Review by Daz Gale
After being cut short in 2020 and cancelled in 2022, London’s biggest Arts festival is back as VAULT festival has opened in Waterloo this week for the first time in 3 years. Showcasing new and upcoming works, more than 500 shows are performing as part of the festival, which runs until March. With so much on offer, it is hard to work out just what you want to see – we will be trying to cover as much as humanly possible on the website over the next 2 months but what could get the honour of being out first review there this year? It seemed fitting for an Arts festival to see a show about Art, so In Clay won that accolade.

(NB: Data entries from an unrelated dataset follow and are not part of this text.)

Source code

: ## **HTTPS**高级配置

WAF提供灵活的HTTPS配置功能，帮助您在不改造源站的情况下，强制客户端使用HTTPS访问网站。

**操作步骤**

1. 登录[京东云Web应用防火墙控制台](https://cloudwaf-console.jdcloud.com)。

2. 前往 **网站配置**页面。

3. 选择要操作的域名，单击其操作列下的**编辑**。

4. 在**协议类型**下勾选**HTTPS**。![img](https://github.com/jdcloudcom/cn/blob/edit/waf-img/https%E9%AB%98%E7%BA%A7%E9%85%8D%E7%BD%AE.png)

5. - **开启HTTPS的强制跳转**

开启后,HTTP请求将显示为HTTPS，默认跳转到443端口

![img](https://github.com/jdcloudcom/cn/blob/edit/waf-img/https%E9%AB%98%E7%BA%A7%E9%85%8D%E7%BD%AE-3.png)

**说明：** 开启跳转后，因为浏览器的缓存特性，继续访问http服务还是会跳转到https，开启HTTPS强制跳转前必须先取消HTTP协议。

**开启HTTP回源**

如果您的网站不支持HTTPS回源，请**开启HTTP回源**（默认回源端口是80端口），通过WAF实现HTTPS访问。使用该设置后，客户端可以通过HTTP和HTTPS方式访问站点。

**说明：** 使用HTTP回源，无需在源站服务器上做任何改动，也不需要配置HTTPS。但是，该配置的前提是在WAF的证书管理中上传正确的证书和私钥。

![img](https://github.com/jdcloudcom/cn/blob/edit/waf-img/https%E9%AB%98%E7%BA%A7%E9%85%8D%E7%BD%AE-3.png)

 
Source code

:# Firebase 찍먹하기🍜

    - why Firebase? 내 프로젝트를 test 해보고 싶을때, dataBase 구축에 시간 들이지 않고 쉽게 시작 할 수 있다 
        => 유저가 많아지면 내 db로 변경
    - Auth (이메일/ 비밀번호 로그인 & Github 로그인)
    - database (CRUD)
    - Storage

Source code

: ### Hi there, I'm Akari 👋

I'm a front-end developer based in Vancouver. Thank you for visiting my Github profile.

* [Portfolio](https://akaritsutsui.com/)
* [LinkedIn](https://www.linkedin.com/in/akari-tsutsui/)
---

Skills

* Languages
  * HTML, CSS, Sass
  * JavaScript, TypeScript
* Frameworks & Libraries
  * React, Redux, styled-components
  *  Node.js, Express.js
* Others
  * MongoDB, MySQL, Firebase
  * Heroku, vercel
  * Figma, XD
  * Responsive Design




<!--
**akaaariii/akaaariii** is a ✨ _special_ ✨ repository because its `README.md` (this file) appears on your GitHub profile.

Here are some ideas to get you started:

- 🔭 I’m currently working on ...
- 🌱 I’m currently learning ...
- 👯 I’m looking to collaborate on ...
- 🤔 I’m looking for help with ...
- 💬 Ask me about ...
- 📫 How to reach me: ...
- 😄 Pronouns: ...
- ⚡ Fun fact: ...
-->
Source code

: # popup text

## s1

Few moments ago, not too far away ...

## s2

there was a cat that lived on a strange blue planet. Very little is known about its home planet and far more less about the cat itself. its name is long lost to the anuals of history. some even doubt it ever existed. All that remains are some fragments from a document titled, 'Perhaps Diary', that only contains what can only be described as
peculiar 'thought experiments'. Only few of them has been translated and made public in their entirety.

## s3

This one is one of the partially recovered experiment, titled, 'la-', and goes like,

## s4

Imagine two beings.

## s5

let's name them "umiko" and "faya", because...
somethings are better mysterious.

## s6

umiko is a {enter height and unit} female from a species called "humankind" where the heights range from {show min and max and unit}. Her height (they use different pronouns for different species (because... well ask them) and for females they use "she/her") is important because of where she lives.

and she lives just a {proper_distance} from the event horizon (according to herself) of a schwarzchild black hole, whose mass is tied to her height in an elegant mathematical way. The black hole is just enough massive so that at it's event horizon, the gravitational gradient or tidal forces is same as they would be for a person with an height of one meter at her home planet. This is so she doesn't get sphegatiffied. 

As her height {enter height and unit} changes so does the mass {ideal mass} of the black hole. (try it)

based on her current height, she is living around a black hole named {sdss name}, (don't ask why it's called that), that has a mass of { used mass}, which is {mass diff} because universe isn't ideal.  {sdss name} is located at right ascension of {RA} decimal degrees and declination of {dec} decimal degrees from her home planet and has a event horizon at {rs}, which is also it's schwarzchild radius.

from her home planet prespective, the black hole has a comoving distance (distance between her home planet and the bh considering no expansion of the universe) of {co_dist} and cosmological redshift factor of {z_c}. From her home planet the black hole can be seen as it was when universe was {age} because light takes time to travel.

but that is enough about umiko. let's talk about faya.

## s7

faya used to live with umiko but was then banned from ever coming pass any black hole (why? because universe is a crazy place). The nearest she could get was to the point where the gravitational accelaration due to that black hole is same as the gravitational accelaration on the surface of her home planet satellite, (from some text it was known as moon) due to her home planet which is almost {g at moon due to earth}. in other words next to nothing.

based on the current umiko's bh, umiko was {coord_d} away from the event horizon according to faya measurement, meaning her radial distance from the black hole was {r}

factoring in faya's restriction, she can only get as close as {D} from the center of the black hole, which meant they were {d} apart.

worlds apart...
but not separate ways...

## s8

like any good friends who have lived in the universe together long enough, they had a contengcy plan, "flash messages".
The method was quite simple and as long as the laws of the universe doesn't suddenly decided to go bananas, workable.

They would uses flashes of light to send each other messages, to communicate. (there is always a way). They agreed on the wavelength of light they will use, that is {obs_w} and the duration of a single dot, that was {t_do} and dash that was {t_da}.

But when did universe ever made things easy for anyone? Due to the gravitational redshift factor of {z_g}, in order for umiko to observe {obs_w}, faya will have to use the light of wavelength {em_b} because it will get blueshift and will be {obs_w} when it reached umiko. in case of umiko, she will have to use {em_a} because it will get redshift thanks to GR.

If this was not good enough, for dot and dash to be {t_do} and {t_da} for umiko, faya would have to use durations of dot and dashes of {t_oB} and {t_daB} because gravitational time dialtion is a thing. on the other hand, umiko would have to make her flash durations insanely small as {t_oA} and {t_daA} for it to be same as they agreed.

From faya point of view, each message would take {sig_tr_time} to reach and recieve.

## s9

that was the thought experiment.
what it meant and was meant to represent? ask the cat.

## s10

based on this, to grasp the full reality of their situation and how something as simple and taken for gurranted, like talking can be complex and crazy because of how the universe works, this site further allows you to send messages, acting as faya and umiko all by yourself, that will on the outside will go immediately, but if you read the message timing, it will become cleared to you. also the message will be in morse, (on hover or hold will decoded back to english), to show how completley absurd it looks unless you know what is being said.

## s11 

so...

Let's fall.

But was it a work of art?
Based on a true story, this new one-woman musical is set in the late 1930s in a quaint Parisian kitchen where Marie-Berthe Cazin awaits the arrival of her closest childhood friend by reflecting on the highs and lows she has faced in her life. Throughout the course of a speedy hour, we get to know Marie as she deals with love, loss and life in general, all to the backdrop of the joy of creating art.
When you think of clay in connection to musical theatre, the first thing that surely comes to mind is THAT scene in Ghost. In Clay sets out to make a new memory with its combination of jazz manouche with contemporary musical theatre (no ‘Unchained Melody’ to be found here). Instead, we are treated to a selection of stunning numbers, written by Jack Miles and Rebecca Simmonds. The songs are truly the centrepiece of the story, played wonderfully by a four piece band led by music director Matt Herbert, they are instantly friendly on the ear.

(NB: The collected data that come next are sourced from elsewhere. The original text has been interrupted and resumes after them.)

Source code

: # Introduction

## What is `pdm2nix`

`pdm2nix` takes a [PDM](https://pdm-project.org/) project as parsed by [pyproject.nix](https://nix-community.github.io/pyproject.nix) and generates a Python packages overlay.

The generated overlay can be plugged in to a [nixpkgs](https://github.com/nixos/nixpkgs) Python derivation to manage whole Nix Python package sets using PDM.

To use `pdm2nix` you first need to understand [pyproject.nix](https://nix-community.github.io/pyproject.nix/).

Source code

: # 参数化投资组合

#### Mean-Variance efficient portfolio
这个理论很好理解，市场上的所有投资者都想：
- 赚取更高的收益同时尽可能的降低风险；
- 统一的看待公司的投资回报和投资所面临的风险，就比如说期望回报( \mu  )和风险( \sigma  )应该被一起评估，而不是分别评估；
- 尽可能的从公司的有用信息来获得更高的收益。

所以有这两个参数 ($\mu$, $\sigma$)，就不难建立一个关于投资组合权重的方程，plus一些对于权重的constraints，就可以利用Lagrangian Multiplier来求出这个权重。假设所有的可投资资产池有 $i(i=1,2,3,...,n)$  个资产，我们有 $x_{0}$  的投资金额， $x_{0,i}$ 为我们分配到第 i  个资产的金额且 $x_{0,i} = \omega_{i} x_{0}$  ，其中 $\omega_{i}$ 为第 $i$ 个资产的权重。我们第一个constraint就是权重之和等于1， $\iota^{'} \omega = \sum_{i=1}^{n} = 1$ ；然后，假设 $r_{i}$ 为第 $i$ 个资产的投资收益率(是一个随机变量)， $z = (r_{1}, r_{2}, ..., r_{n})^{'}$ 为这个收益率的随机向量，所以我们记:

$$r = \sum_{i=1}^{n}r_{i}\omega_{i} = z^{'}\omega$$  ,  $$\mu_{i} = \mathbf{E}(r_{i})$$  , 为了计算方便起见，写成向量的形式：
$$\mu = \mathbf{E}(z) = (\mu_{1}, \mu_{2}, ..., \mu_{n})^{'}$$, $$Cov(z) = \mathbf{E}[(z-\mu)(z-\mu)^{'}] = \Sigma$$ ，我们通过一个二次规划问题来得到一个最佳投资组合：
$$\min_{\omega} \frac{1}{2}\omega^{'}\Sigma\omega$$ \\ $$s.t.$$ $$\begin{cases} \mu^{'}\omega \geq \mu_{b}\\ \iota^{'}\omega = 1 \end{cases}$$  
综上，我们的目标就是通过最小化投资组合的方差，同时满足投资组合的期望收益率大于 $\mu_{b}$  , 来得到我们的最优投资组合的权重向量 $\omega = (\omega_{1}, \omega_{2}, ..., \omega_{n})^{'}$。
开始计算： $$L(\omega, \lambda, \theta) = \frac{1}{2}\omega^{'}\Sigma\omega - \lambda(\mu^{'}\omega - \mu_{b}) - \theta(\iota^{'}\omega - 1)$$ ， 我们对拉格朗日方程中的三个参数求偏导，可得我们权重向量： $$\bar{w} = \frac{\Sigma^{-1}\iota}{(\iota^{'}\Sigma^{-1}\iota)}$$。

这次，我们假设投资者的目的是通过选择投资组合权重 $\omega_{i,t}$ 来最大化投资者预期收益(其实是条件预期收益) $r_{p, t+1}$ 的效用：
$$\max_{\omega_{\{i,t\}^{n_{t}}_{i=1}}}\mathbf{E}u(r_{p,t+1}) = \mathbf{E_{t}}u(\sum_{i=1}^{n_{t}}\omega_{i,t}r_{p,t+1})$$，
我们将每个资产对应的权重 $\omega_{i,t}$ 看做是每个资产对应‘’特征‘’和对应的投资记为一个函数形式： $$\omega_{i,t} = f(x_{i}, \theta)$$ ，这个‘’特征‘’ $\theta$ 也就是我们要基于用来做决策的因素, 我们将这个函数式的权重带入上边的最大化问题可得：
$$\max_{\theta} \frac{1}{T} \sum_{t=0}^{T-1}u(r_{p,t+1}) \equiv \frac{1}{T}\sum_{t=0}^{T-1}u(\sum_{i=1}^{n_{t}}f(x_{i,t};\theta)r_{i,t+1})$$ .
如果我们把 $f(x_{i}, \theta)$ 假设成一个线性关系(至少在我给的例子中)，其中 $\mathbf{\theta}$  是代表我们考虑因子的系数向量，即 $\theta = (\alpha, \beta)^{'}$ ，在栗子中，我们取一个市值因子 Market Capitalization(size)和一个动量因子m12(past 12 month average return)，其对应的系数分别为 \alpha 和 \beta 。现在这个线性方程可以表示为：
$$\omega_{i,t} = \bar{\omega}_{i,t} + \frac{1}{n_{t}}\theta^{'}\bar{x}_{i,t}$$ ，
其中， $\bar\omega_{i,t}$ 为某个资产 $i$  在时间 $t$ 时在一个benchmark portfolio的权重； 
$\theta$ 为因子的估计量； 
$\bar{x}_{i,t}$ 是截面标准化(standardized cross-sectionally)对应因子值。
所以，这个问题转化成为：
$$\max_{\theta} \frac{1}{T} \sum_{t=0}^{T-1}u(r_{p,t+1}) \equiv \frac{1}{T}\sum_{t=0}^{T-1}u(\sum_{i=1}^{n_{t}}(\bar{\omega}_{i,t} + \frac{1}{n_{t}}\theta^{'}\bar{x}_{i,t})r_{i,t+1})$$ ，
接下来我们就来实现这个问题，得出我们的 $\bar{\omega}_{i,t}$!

The element of these songs that truly took my breath away, however, was the sheer quality of the lyrics. Innately clever and full of clever wordplay and rhymes, they were consistently refreshing and added a complex yet accessible nature to the numbers. It was the second number ‘Talent’ that really made me sit up and take notice, with its fantastic structure that takes you on a journey throughout. Other musical highlights included ‘Spark’, the character building ‘Fingernails’ (think Alanis Morissette’s ‘You Oughta Know’ but with clay) and the beautiful closing number ‘What’s In Between’. The way the songs are confidently able to paint a picture is befitting to the story being told.
Equally impressive is Rebecca Simmonds book which effortlessly tells Marie-Berthe’s story with panache, ensuring the storytelling flows naturally and is never dull. Full of heart and heartbreak, this is a story full of emotion where the fragility of life is reflected in the delicateness of the clay on display. Grace Taylors direction makes the use of the limited space in “The Cage” at The Vaults to ensure Marie-Berthe has plenty to use with Sorcha Corcoran’s set design allowing to showcase snippets of Marie-Berthes story and character as she continuously picks up the pieces she has created and discarded throughout to add a visual nature to the storytelling.
With such strong creative elements at play, it takes a strong performer to hold it all together and ensure all the pieces come together smoothly rather than breaking. In that respect, Rosalind Ford is an absolute sensation. Enrapturing the audience from the moment she walks on to the stage declaring “My milkman is my lover”. From then on, we are easily able to fall in love with Marie-Berthe (and indeed Rosalind herself) as she beautifully takes us through the circumstances that led her to this moment. A stunning actress with a truly remarkable singing voice, Rosalind is remarkable to witness from start to finish and left you confident you were watching the makings of a star.
There is always an inherent excitement when you are watching a brand new musical in its earliest days of development. You never know how you are going to react to it and where it’s going to go in the future. It could easily be a masterpiece or something that gets destroyed, never to be seen again. With In Clay, the latter seems very unlikely. With all the right elements in place, everything looks bright for this sweet show. I couldn’t help but be reminded of one of my favourite new musicals of last year, RIDE, with this show. Where that show has gone on an impressive journey of its own, I see a similar fate for In Clay.
An enchanting story full of heart and heartbreak, the jewel in the crown of In Clay is its songbook. Bursting with numbers that feel destined to become classics, I will be very excited to watch this show continue to be built in its sure to be successful future.